I remember staring at the papers as though they belonged to somebody else.

The neonatal unit hummed around me with steady, terrifying precision.

Machines breathed, beeped, measured, warned, and corrected.

A nurse moved with soft shoes between the incubators, lowering her voice as if gentleness could make the monitors less frightening.

Inside the first incubator, Liam lay beneath a knitted cap that was too big for his head.

Inside the second, Chloe’s tiny chest rose and fell under a web of tubes and tape.

They had arrived at twenty-nine weeks.

They were not meant to be here yet.

They should still have been tucked beneath my ribs, kicking at midnight, making me wince when I tried to sleep.

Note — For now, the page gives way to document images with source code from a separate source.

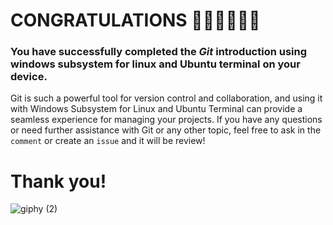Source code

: # CONGRATULATIONS 🎊🎊🎊🎊🎊🎊

### You have successfully completed the *Git* introduction using windows subsystem for linux and Ubuntu terminal on your device.

Git is such a powerful tool for version control and collaboration, and using it with Windows Subsystem for Linux and Ubuntu Terminal can provide a seamless experience for managing your projects. If you have any questions or need further assistance with Git or any other topic, feel free to ask in the `comment` or create an `issue` and it will be review!

# Thank you! 

![giphy (2)](https://github.com/fadarboye/Intro-To-Git/assets/130584349/fef42a94-a7eb-4bde-be74-858d28be2729)



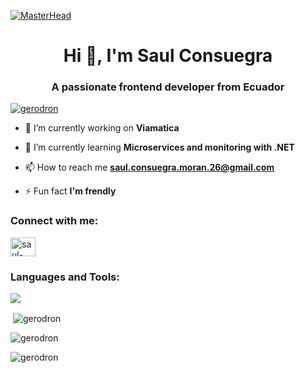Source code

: 
[![MasterHead](https://user-images.githubusercontent.com/74038190/213910845-af37a709-8995-40d6-be59-724526e3c3d7.gif)]()
<h1 align="center">Hi 👋, I'm Saul Consuegra</h1>
<h3 align="center">A passionate frontend developer from Ecuador</h3>

<p align="left"> <a href="https://github.com/ryo-ma/github-profile-trophy"><img src="https://github-profile-trophy.vercel.app/?username=gerodron" alt="gerodron" /></a> </p>

- 🔭 I’m currently working on **Viamatica**

- 🌱 I’m currently learning **Microservices and monitoring with .NET**

- 📫 How to reach me **saul.consuegra.moran.26@gmail.com**

- ⚡ Fun fact **I'm frendly**

<h3 align="left">Connect with me:</h3>
<p align="left">
<a href="https://linkedin.com/in/saul-consuegra" target="blank"><img align="center" src="https://raw.githubusercontent.com/rahuldkjain/github-profile-readme-generator/master/src/images/icons/Social/linked-in-alt.svg" alt="saul-consuegra" height="30" width="40" /></a>
</p>

<h3 align="left">Languages and Tools:</h3>
<p>
    <a href="https://skillicons.dev">
        <img src="https://skillicons.dev/icons?i=html,css,js,ts,react,angular,git,github,docker,dotnet,postman,vscode,visualstudio,tailwind&perline=8" />
    </a>
</p>


<p>&nbsp;<img align="center" src="https://github-readme-stats.vercel.app/api?username=gerodron&show_icons=true&locale=en" alt="gerodron" /></p>

<p><img align="center" src="https://github-readme-streak-stats.herokuapp.com/?user=gerodron&" alt="gerodron" /></p>

<p><img align="left" src="https://github-readme-stats.vercel.app/api/top-langs?username=gerodron&show_icons=true&locale=en&layout=compact" alt="gerodron" /></p>
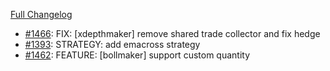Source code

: [Full Changelog](https://github.com/c9s/bbgo/compare/v1.55.3...main)

 - [#1466](https://github.com/c9s/bbgo/pull/1466): FIX: [xdepthmaker] remove shared trade collector and fix hedge
 - [#1393](https://github.com/c9s/bbgo/pull/1393): STRATEGY: add emacross strategy
 - [#1462](https://github.com/c9s/bbgo/pull/1462): FEATURE: [bollmaker] support custom quantity
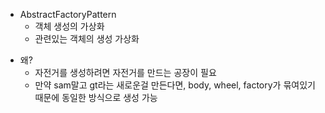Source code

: * AbstractFactoryPattern
  - 객체 생성의 가상화
  - 관련있는 객체의 생성 가상화

- 왜?
    - 자전거를 생성하려면 자전거를 만드는 공장이 필요
    - 만약 sam말고 gt라는 새로운걸 만든다면, body, wheel, factory가 묶여있기 때문에 동일한 방식으로 생성 가능
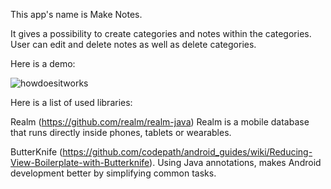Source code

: 
This app's name is Make Notes.




It gives a possibility to create categories and notes within the categories.
User can edit and delete notes as well as delete categories. 



Here is a demo:




![howdoesitworks](https://user-images.githubusercontent.com/29121233/29003023-c48cc866-7ab7-11e7-878a-22b28b288cf5.gif)
  
  
  

Here is a list of used libraries:




Realm (https://github.com/realm/realm-java) Realm is a mobile database that runs directly inside phones, tablets or wearables.




ButterKnife (https://github.com/codepath/android_guides/wiki/Reducing-View-Boilerplate-with-Butterknife). Using Java annotations, makes Android development better by simplifying common tasks.
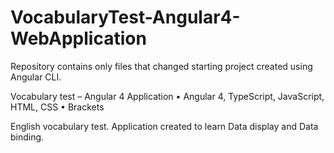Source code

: # VocabularyTest-Angular4-WebApplication

Repository contains only files that changed starting project created using Angular CLI.

Vocabulary test – Angular 4 Application
• Angular 4, TypeScript, JavaScript, HTML, CSS
• Brackets

English vocabulary test. Application created to learn Data display and Data binding.


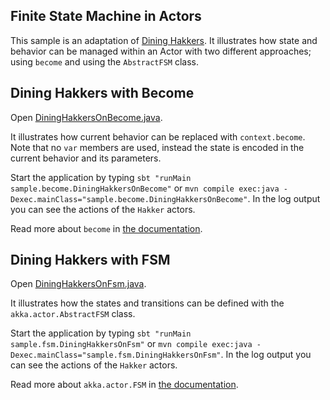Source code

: ## Finite State Machine in Actors

This sample is an adaptation of [Dining Hakkers](http://www.dalnefre.com/wp/2010/08/dining-philosophers-in-humus/). It illustrates how state and behavior can be managed within an Actor with two different approaches; using `become` and using the `AbstractFSM` class.

## Dining Hakkers with Become

Open [DiningHakkersOnBecome.java](src/main/java/sample/become/DiningHakkersOnBecome.java).

It illustrates how current behavior can be replaced with `context.become`. Note that no `var` members are used, instead the state is encoded in the current behavior and its parameters.

Start the application by typing `sbt "runMain sample.become.DiningHakkersOnBecome"` or `mvn compile exec:java -Dexec.mainClass="sample.become.DiningHakkersOnBecome"`. In the log output you can see the actions of the `Hakker` actors.

Read more about `become` in [the documentation](http://doc.akka.io/docs/akka/2.5-M2/java/actors.html#Become_Unbecome).

## Dining Hakkers with FSM

Open [DiningHakkersOnFsm.java](src/main/java/sample/fsm/DiningHakkersOnFsm.java).

It illustrates how the states and transitions can be defined with the `akka.actor.AbstractFSM` class.

Start the application by typing `sbt "runMain sample.fsm.DiningHakkersOnFsm"` or `mvn compile exec:java -Dexec.mainClass="sample.fsm.DiningHakkersOnFsm"`. In the log output you can see the actions of the `Hakker` actors.

Read more about `akka.actor.FSM` in [the documentation](http://doc.akka.io/docs/akka/2.5-M2/java/fsm.html).


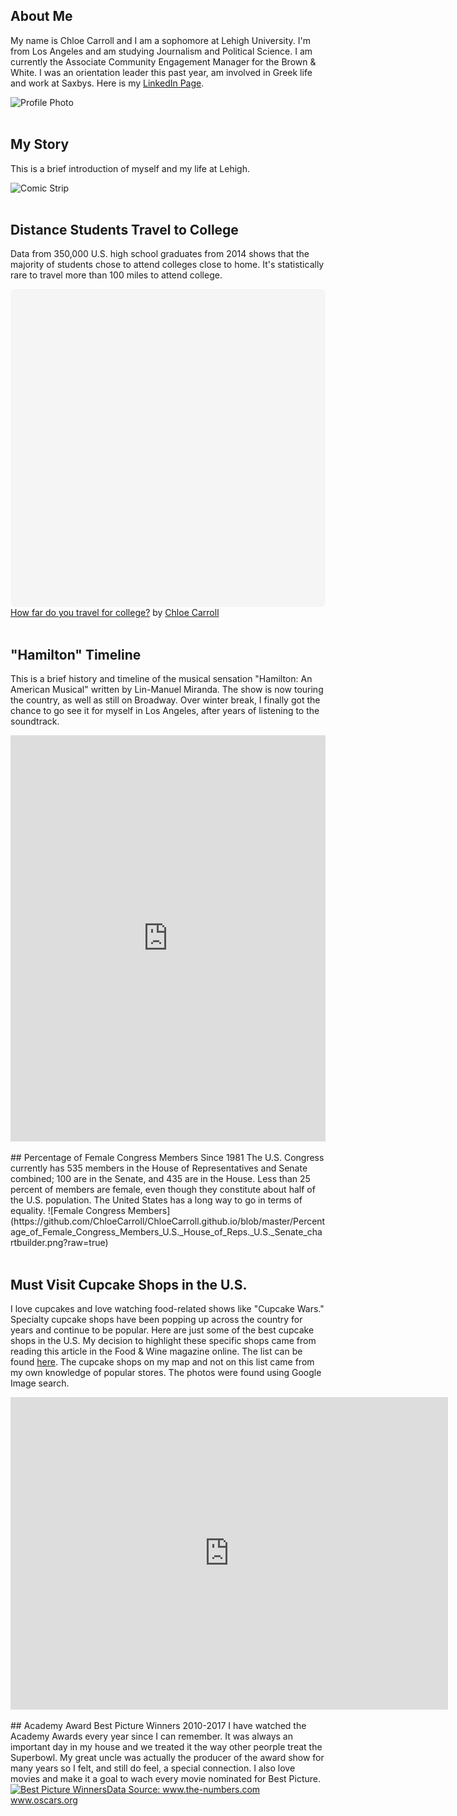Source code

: ## About Me
My name is Chloe Carroll and I am a sophomore at Lehigh University.  I'm from Los Angeles and am studying Journalism and Political Science.  I am currently the Associate Community Engagement Manager for the Brown & White.  I was an orientation leader this past year, am involved in Greek life and work at Saxbys.
Here is my [LinkedIn Page](https://www.linkedin.com/in/chloe-carroll-b050b4140/).

 ![Profile Photo](https://github.com/ChloeCarroll/ChloeCarroll.github.io/blob/master/Github%20propic.png?raw=true)
<br>
<br>
## My Story
This is a brief introduction of myself and my life at Lehigh.

![Comic Strip](https://github.com/ChloeCarroll/ChloeCarroll.github.io/blob/master/Comic%20strip:%20My%20story.png?raw=true)
<br>
<br>
## Distance Students Travel to College
Data from 350,000 U.S. high school graduates from 2014 shows that the majority of students chose to attend colleges close to home.  It's statistically rare to travel more than 100 miles to attend college.

<div class="canva-embed" data-height-ratio="1" data-design-id="DACt6pSMaOk" style="padding:100% 5px 5px 5px;background:rgba(0,0,0,0.03);border-radius:8px;"></div><script async src="https://sdk.canva.com/v1/embed.js"></script><a href="https://www.canva.com/design/DACt6pSMaOk/view?utm_content=DACt6pSMaOk&utm_campaign=designshare&utm_medium=embeds&utm_source=link" target="_blank">How far do you travel for college?</a> by <a href="https://www.canva.com/cmc320?utm_campaign=designshare&utm_medium=embeds&utm_source=link" target="_blank">Chloe Carroll</a>
<br>
<br>

## "Hamilton" Timeline
This is a brief history and timeline of the musical sensation "Hamilton: An American Musical" written by Lin-Manuel Miranda. The show is now touring the country, as well as still on Broadway. Over winter break, I finally got the chance to go see it for myself in Los Angeles, after years of listening to the soundtrack.

<iframe src='https://cdn.knightlab.com/libs/timeline3/latest/embed/index.html?source=1qhQkuTfN5P19l5kFndkGTJkci8imhv16b0xgli7WX2o&font=Default&lang=en&initial_zoom=2&height=650' width='100%' height='650' webkitallowfullscreen mozallowfullscreen allowfullscreen frameborder='0'></iframe>

<br>
<br>
## Percentage of Female Congress Members Since 1981
The U.S. Congress currently has 535 members in the House of Representatives and Senate combined; 100 are in the Senate, and 435 are in the House.  Less than 25 percent of members are female, even though they constitute about half of the U.S. population.  The United States has a long way to go in terms of equality.
![Female Congress Members](https://github.com/ChloeCarroll/ChloeCarroll.github.io/blob/master/Percentage_of_Female_Congress_Members_U.S._House_of_Reps._U.S._Senate_chartbuilder.png?raw=true)
<br>
<br>

## Must Visit Cupcake Shops in the U.S.
I love cupcakes and love watching food-related shows like "Cupcake Wars." Specialty cupcake shops have been popping up across the country for years and continue to be popular.  Here are just some of the best cupcake shops in the U.S. My decision to highlight these specific shops came from reading this article in the Food & Wine magazine online. The list can be found [here](http://www.foodandwine.com/slideshows/best-cupcakes-us#1). The cupcake shops on my map and not on this list came from my own knowledge of popular stores. The photos were found using Google Image search.
<iframe width="700" height="500" scrolling="no" frameborder="no" src="https://fusiontables.google.com/embedviz?q=select+col0+from+14jca94CNgshjdNNZ6rm1-gNGbUYW_goqTUhfvgzr&amp;viz=MAP&amp;h=false&amp;lat=55.32804279251582&amp;lng=-98.21387449999997&amp;t=1&amp;z=4&amp;l=col0&amp;y=2&amp;tmplt=2&amp;hml=ONE_COL_LAT_LNG"></iframe>
<br>
<br>
## Academy Award Best Picture Winners 2010-2017
I have watched the Academy Awards every year since I can remember.  It was always an important day in my house and we treated it the way other peorple treat the Superbowl. My great uncle was actually the producer of the award show for many years so I felt, and still do feel, a special connection. I also love movies and make it a goal to wach every movie nominated for Best Picture. 
<div class='tableauPlaceholder' id='viz1519933653701' style='position: relative'><noscript><a href='#'><img alt='Best Picture WinnersData Source: www.the-numbers.com www.oscars.org'src='https:&#47;&#47;public.tableau.com&#47;static&#47;images&#47;Os&#47;OscarBestPictures2010-2017&#47;Story1&#47;1_rss.png' style='border: none' /></a></noscript><object class='tableauViz'  style='display:none;'><paramname='host_url'value='https%3A%2F%2Fpublic.tableau.com%2F' /> <param name='embed_code_version' value='3' /> <param name='site_root' value='' /><param name='name' value='OscarBestPictures2010-2017&#47;Story1' /><param name='tabs' value='no' /><param name='toolbar' value='yes' /><paramname='static_image'value='https:&#47;&#47;public.tableau.com&#47;static&#47;images&#47;Os&#47;OscarBestPictures2010-2017&#47;Story1&#47;1.png' /> <param name='animate_transition' value='yes' /><param name='display_static_image' value='yes' /><param name='display_spinner' value='yes' /><param name='display_overlay' value='yes' /><param name='display_count' value='yes' /><param name='filter' value='publish=yes' /></object></div><script type='text/javascript'>var divElement = document.getElementById('viz1519933653701');var vizElement = divElement.getElementsByTagName('object')[0]; vizElement.style.width='100%';vizElement.style.height=(divElement.offsetWidth*0.75)+'px';var scriptElement = document.createElement('script');scriptElement.src = 'https://public.tableau.com/javascripts/api/viz_v1.js'; vizElement.parentNode.insertBefore(scriptElement, vizElement);</script>
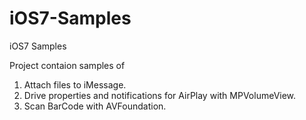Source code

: iOS7-Samples
============

iOS7 Samples

Project contaion samples of

1. Attach files to iMessage.
2. Drive properties and notifications for AirPlay with MPVolumeView.
3. Scan BarCode with AVFoundation.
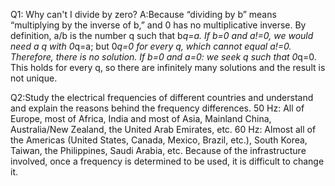 Q1: Why can't I divide by zero?
A:Because “dividing by b” means “multiplying by the inverse of b,” and 0 has no multiplicative inverse. 
By definition, a/b is the number q such that b*q=a. If b=0 and a!=0, we would need a q with 0*q=a; but 0*q=0 for every q, which cannot equal a!=0. Therefore, there is no solution.
If b=0 and a=0: we seek $q$ such that 0*q=0. This holds for every q, so there are infinitely many solutions and the result is not unique.

Q2:Study the electrical frequencies of different countries and understand and explain the reasons behind the frequency differences.
50 Hz: All of Europe, most of Africa, India and most of Asia, Mainland China, Australia/New Zealand, the United Arab Emirates, etc.
60 Hz: Almost all of the Americas (United States, Canada, Mexico, Brazil, etc.), South Korea, Taiwan, the Philippines, Saudi Arabia, etc.
Because of the infrastructure involved, once a frequency is determined to be used, it is difficult to change it.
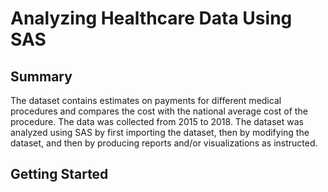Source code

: # Analyzing Healthcare Data Using SAS
## Summary
The dataset contains estimates on payments for different medical procedures and compares the cost with the national average cost of the procedure. The data was collected from 2015 to 2018. The dataset was analyzed using SAS by first importing the dataset, then by modifying the dataset, and then by producing reports and/or visualizations as instructed.
## Getting Started
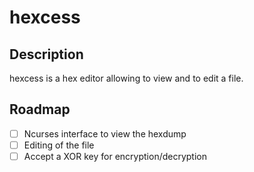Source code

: # hexcess
## Description
hexcess is a hex editor allowing to view and to edit a file.

## Roadmap
- [ ] Ncurses interface to view the hexdump
- [ ] Editing of the file
- [ ] Accept a XOR key for encryption/decryption
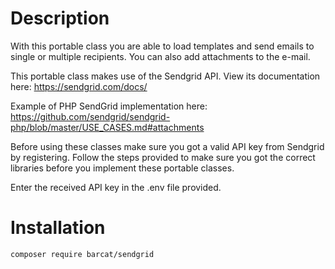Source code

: # Description
With this portable class you are able to load templates and send emails to single or multiple recipients. 
You can also add attachments to the e-mail.

This portable class makes use of the Sendgrid API. View its documentation here:
https://sendgrid.com/docs/

Example of PHP SendGrid implementation here:
https://github.com/sendgrid/sendgrid-php/blob/master/USE_CASES.md#attachments

Before using these classes make sure you got a valid API key from Sendgrid by registering. Follow the steps provided to make
sure you got the correct libraries before you implement these portable classes.

Enter the received API key in the .env file provided.

# Installation
`composer require barcat/sendgrid`
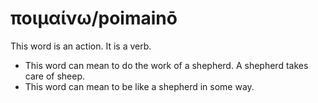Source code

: # ποιμαίνω/poimainō
This word is an action. It is a verb.
* This word can mean to do the work of a shepherd. A shepherd takes care of sheep.
* This word can mean to be like a shepherd in some way.
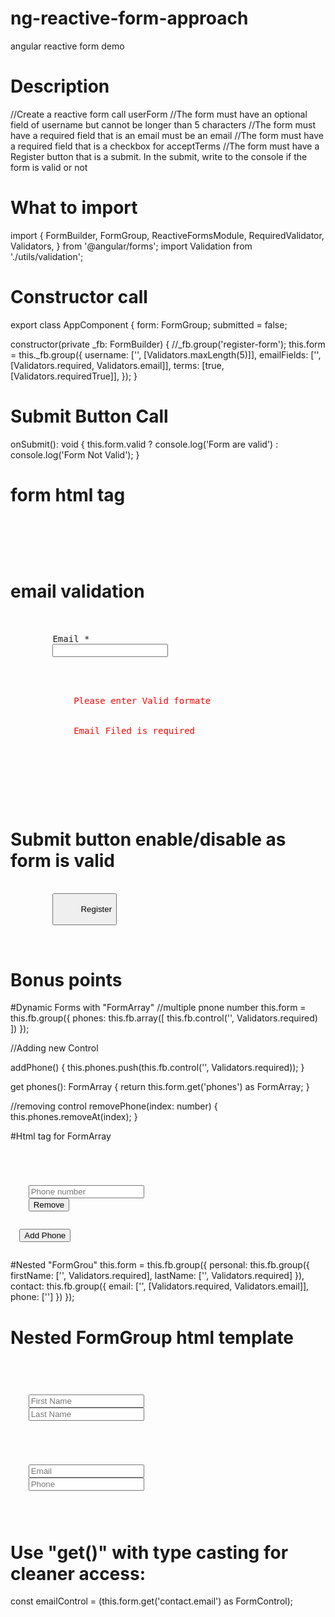 # ng-reactive-form-approach
angular reactive form demo

# Description 
//Create a reactive form call userForm
//The form must have an optional field of username but cannot be longer than 5 characters
//The form must have a required field that is an email must be an email
//The form must have a required field that is a checkbox for acceptTerms
//The form must have a Register button that is a submit. In the submit, write to the console if the form is valid or not


# What to import
import {
  FormBuilder,
  FormGroup,
  ReactiveFormsModule,
  RequiredValidator,
  Validators,
} from '@angular/forms';
import Validation from './utils/validation';

# Constructor call
export class AppComponent {
  form: FormGroup;
  submitted = false;

  constructor(private _fb: FormBuilder) {
    //_fb.group('register-form');
    this.form = this._fb.group({
      username: ['', [Validators.maxLength(5)]],
      emailFields: ['', [Validators.required, Validators.email]],
      terms: [true, [Validators.requiredTrue]],
    });
  }

# Submit Button Call

onSubmit(): void {
    this.form.valid
      ? console.log('Form are valid')
      : console.log('Form Not Valid');
  }

  # form html tag
  <pre>
  <form class="register-form" [formGroup]="form" (ngSubmit)="onSubmit()">
  </pre>
  # email validation 
  <pre>
  <div class="row mb-3">
        <label>Email *</label>
        <input
          type="email"
          formControlName="emailFields"
          id="email"
          class="form-control"
          required
        />
        <p
          style="color:red"
          *ngIf="
            form?.get('emailFields')?.invalid &&
            form?.get('emailFields')?.touched
          "
        >
          <span *ngIf="form?.get('emailFields')?.errors?.['email']">
            Please enter Valid formate
          </span>
          <span *ngIf="form?.get('emailFields')?.errors?.['required']">
            Email Filed is required
          </span>
        </p>
      </div>
  </pre>
# Submit button enable/disable as form is valid
<pre>
<div class="row mb-3">
        <button
          [disabled]="form.invalid"
          type="submit"
          class="btn btn-primary float-end"
        >
          Register
        </button>
      </div>
</pre>


# Bonus points
#Dynamic Forms with "FormArray"
//multiple pnone number
this.form = this.fb.group({
  phones: this.fb.array([
    this.fb.control('', Validators.required)
  ])
});

//Adding new Control

addPhone() {
  this.phones.push(this.fb.control('', Validators.required));
}

get phones(): FormArray {
  return this.form.get('phones') as FormArray;
}

//removing control
removePhone(index: number) {
  this.phones.removeAt(index);
}

#Html tag for FormArray
<code>
<div formArrayName="phones">
  <div *ngFor="let phone of phones.controls; let i = index">
    <input [formControlName]="i" placeholder="Phone number">
    <button (click)="removePhone(i)">Remove</button>
  </div>
  <button (click)="addPhone()">Add Phone</button>
</div>
</code>

#Nested "FormGrou"
this.form = this.fb.group({
  personal: this.fb.group({
    firstName: ['', Validators.required],
    lastName: ['', Validators.required]
  }),
  contact: this.fb.group({
    email: ['', [Validators.required, Validators.email]],
    phone: ['']
  })
});

# Nested FormGroup html template

<code>
<form [formGroup]="form">
  <div formGroupName="personal">
    <input formControlName="firstName" placeholder="First Name">
    <input formControlName="lastName" placeholder="Last Name">
  </div>

  <div formGroupName="contact">
    <input formControlName="email" placeholder="Email">
    <input formControlName="phone" placeholder="Phone">
  </div>
</form>
</code>

# Use "get()" with type casting for cleaner access:
const emailControl = (this.form.get('contact.email') as FormControl);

Instead, they were separated from me by clear plastic and medical necessity, fighting for each breath with bodies no bigger than hope.

I sat between them in a chair that made my stitches pull every time I shifted.

The pain had become part of the room.

It sat low in my abdomen, sharp when I moved, dull when I stayed still, always reminding me that I had almost not woken up.

For two days after the emergency delivery, I had been unconscious.

For two days, doctors and nurses had kept me alive while my babies learned the cruel business of breathing too soon.

For two days, I imagined later, my husband had stood beside my bed and worried.